Du jour où ce pays échappa au joug des Turcs, le progrès
le transforma. Il a aujourd'hui un réseau de grandes routes qui
font communiquer entre elles les principales ville. Sofia, devenue une
grande cité moderne, est en communication, par le chemin de fer,
avec Belgrade d'une part, avec Constantinople de l'autre.
Un ingénieur français, M. Louis de Launay, qui a longtemps
vécu en Bulgarie explique la rapidité de cette marche
vers le progrès en disant que le Peuple bulgare possède
une faculté d'assimilation toute particulière et que sa
qualité maîtresse est l'acharnement au travail.
« Le Bulgare, dit-il, est avant tout un « paysan »,
un cultivateur, un enfant de la terre, attaché au sol, vivant
de lui et pour lui. Ses qualités et ses défauts sont à
peu près ceux que nous sommes habitués à trouver
chez nos paysans : solide, économe, travailleur, sobre, dur à
lui-même et aux autres, mais poussant parfois la solidité
jusqu'à la rudesse, l'économie jusqu'à l'avarice.
En général, ce paysan sait lire et a même, en outre,
quelques connaissances générales. La proportion des illettrés
est infime. Il a aussi des vertus solides. Il n'est ni encombrant, ni
bavard, ni buveur...
Mais le voyageur met une légère ombre à ce portrait
flatteur, lorsqu'il écrit :
« Malgré tout ce qu'il peut entrer de légende dans
les histoires connues de transboulof, ou, plus récemment, dans
ce qu'on nous a appris avec fracas sur les cruautés des bandes
bulgares en Macédoine, le fond n'en reste pas moins vrai, et
il suffit d'en parler avec quelques Bulgares pour constater que, dans
les grandes questions politiques, une certaine brutalité, un
peu de férocité même ne les choquent pas. »
C'est un fait qui s'est maintes fois vérifié, on s'en
souvient, lors de la folle et criminelle agression de la Bulgarie contre
la Serbie en 1913.
***
Cette agression fut la première folie de la Bulgarie. Après
une campagne heureuse contre les Turcs, où les armées
bulgares de concert avec celles de la Serbie et de la Grèce s'étaient
couvertes de gloire, les Bulgares attaquèrent indignement leurs
anciens alliés.
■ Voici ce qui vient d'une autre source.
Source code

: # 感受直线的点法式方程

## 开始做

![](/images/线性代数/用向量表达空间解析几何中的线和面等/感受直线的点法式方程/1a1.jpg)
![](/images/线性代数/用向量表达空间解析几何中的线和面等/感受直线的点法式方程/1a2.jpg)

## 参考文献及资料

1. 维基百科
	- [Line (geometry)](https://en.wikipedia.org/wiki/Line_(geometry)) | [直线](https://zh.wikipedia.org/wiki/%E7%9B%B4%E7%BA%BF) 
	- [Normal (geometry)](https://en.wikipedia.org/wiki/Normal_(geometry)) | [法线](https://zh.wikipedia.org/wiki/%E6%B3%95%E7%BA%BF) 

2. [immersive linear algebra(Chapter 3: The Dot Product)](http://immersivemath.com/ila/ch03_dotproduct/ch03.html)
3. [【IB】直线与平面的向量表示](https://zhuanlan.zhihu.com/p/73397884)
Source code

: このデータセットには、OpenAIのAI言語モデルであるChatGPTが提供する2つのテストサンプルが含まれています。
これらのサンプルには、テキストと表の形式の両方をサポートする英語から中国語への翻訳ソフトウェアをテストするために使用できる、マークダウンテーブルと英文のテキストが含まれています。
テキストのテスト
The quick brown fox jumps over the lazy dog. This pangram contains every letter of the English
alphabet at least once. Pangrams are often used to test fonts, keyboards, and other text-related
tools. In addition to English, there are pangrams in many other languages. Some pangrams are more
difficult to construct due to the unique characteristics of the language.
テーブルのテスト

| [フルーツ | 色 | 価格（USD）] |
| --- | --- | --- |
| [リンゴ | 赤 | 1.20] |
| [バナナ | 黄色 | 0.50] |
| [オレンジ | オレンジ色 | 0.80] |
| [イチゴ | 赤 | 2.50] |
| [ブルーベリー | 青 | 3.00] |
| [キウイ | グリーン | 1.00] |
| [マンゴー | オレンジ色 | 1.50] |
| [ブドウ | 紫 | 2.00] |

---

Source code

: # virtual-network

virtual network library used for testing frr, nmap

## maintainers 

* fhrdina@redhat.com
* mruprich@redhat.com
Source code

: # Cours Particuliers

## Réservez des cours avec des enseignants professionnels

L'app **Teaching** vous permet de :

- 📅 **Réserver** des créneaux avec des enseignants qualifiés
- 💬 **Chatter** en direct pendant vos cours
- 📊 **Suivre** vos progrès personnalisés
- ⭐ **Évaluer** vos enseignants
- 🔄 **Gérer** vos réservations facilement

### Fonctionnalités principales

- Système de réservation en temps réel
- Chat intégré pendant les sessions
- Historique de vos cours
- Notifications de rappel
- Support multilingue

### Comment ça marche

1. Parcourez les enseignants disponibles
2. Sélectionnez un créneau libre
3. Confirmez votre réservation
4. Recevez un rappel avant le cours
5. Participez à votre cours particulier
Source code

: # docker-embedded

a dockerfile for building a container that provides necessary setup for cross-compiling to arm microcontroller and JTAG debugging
On sait comment cette traîtrise fut punie.
Cependant, l'épreuve, justement imposée alors à
la Bulgarie paraît avoir été bien vite oubliée,
car le gouvernement de Sofia semble vouloir pousser le peuple bulgare
dans une seconde aventure plus hasardeuse et plus criminelle encore
que la première.
Comme l'écrivait justement ces jours derniers le capitaine Torkom,
un vaillant officier bulgare qui combat au service de la Russie, et
se montre plus clairvoyant que le gouvernement de son pays et que beaucoup
de ses compatriotes, la guerre de 1913 contre la Serbie était
une guerre fratricide; celle d'aujourd'hui serait un véritable
parricide, car ce ne serait plus seulement contre la Serbie, nation
soeur que la Bulgarie prendrait les armes, ce serait contre la Russie,
a qui elle doit son existence et sa liberté.
C'est la un sentiment que partagent heureusement beaucoup de Bulgares.
Le souvenir du tsar Alexandre, le tsar libérateur de la Bulgarie
leur est sacré. Ils refuseront de se battre contre le peuple
auquel ils doivent leur indépendance ; et ainsi seront déjoués
les projets insensés d'un roi et d'un gouvernement assez aveugles
pour ne pas voir où les mène l'intrigue, allemande, et
pour sacrifier ainsi de gaîté de coeur les destinées
et jusqu'à l'existence même de leur pays.
Un homme portera devant l'histoire le poids de ces funestes erreurs
: le tsar des Bulgares, Ferdinand 1er.
On sait qu'il est, par sa mère, d'origine française et
petit-fils de Louis-Philippe. Mais il est Cobourg par son père.
Et le Boche, en lui, semble avoir étouffé le Français.
Au moment où il fut nommé prince, Ferdinand de Saxe-Cobourg-Gotha
était fort peu connu. Mais on le disait dans son entourage très
porté aux intrigues politiques, très ambitieux et médiocrement
scrupuleux quand il s'agissait de ses intérêts personnels.
Depuis le jour de son élection, le prince Ferdinand ne cessa
d'aspirer à la dignité royale et eut constamment en vue
l'indépendance de sa principauté et son érection
en royaume. Tous ses actes tendirent à ce double but.
On a comparé la carrière du prince Ferdinand à
celle de Bernadotte. Quand le trône de Bulgarie fut offert au
prince Ferdinand, il était simple lieutenant de hussards en demi-solde
au service autrichien. Il n'avait jamais vu le feu de sa vie.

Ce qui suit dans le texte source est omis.